HOW TO COMPLETE THIS TASK: If a line in the data below holds the word "root", copy it.
─── RECORDS SHOWN ───
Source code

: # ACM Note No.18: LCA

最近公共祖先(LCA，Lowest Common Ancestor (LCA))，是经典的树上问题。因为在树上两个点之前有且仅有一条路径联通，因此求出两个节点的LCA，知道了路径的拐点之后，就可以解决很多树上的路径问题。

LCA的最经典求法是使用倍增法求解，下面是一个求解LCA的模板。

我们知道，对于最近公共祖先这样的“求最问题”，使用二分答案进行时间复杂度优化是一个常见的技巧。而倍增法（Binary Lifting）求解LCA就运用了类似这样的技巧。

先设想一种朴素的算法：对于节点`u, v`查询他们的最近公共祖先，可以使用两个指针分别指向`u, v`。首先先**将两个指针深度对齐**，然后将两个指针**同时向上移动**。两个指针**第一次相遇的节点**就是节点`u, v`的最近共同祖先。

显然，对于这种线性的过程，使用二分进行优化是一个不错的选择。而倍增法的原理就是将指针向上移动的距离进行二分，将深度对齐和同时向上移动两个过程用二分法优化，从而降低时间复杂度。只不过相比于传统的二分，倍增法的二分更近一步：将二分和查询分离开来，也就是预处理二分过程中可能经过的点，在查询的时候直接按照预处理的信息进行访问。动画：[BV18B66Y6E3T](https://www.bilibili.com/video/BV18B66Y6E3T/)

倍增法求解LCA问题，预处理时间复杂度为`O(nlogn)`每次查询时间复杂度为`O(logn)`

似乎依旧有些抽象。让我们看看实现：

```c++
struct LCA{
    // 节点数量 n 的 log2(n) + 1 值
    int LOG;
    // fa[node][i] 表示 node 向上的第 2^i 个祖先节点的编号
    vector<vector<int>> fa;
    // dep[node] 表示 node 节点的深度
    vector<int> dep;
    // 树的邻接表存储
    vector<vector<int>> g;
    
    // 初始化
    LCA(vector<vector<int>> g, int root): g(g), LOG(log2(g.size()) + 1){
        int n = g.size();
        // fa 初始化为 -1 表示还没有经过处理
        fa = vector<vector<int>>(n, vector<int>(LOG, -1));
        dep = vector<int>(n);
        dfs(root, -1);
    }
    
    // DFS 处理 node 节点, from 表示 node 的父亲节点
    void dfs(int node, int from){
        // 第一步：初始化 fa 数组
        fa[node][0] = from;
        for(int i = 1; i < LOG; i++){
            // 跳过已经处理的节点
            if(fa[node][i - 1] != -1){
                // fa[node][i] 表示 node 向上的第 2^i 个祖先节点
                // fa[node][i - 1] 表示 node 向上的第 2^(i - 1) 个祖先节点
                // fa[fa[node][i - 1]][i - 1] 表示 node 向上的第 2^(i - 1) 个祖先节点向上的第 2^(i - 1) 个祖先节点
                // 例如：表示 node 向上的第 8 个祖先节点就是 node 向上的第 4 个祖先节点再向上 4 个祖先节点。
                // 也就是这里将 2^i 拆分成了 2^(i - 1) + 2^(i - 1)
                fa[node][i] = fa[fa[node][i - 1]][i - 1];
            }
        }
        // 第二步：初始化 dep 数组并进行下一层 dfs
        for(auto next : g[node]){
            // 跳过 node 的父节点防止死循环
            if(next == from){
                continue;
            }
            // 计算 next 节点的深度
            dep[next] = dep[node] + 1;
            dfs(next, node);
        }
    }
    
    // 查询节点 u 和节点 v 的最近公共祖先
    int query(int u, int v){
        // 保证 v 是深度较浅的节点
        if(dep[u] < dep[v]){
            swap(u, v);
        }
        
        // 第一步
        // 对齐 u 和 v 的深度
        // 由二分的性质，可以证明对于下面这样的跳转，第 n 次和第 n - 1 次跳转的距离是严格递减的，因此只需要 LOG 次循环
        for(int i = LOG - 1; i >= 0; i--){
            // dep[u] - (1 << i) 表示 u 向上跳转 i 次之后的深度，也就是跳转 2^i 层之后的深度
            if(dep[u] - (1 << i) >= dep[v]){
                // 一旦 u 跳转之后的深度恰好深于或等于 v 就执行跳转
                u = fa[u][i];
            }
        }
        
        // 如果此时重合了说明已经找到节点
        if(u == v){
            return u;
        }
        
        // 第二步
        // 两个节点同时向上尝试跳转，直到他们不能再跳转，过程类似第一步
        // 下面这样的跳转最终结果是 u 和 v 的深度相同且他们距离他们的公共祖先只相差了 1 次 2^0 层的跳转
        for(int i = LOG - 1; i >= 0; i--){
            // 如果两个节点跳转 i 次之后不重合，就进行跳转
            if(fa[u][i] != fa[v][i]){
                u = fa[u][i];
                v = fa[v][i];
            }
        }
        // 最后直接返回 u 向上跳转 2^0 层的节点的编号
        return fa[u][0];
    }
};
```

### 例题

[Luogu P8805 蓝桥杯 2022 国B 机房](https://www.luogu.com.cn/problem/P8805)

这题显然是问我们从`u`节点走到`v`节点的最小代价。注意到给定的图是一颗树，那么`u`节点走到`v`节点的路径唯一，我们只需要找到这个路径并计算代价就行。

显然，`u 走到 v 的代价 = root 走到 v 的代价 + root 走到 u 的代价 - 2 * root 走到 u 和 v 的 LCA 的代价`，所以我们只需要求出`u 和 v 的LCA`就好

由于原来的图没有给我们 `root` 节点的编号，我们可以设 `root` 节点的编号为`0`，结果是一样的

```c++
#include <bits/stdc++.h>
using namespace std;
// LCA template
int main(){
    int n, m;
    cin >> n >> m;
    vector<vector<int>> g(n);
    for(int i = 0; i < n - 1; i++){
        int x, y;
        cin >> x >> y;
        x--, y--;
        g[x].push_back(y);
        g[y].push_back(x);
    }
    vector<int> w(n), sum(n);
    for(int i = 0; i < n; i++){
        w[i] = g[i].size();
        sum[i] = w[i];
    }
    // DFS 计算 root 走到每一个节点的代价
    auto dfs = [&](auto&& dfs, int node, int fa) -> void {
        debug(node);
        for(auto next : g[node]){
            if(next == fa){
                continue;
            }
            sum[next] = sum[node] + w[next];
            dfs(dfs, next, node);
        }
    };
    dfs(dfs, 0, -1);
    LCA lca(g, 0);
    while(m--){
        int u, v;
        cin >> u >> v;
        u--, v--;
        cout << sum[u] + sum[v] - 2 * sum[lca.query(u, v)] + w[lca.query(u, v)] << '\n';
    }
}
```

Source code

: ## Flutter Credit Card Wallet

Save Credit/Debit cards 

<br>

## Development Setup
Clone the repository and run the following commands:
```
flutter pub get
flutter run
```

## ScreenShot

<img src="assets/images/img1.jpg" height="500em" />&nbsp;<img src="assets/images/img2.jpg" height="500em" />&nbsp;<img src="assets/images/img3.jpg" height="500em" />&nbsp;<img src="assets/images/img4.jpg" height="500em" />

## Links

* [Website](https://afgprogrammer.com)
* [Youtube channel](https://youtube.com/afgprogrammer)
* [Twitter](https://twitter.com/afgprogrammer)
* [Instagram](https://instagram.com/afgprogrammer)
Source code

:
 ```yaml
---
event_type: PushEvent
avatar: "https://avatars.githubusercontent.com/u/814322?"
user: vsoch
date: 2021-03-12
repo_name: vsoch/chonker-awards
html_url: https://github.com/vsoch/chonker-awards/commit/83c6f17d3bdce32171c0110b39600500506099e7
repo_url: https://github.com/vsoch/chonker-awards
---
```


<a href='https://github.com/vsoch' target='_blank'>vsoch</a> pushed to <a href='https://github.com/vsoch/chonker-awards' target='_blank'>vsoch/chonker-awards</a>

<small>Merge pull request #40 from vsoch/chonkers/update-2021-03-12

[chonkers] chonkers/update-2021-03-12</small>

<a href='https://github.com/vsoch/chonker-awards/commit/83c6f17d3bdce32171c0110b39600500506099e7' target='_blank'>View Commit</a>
───
PROBLEM SOLUTION:
    LCA(vector<vector<int>> g, int root): g(g), LOG(log2(g.size()) + 1){
        dfs(root, -1);
显然，`u 走到 v 的代价 = root 走到 v 的代价 + root 走到 u 的代价 - 2 * root 走到 u 和 v 的 LCA 的代价`，所以我们只需要求出`u 和 v 的LCA`就好
由于原来的图没有给我们 `root` 节点的编号，我们可以设 `root` 节点的编号为`0`，结果是一样的
    // DFS 计算 root 走到每一个节点的代价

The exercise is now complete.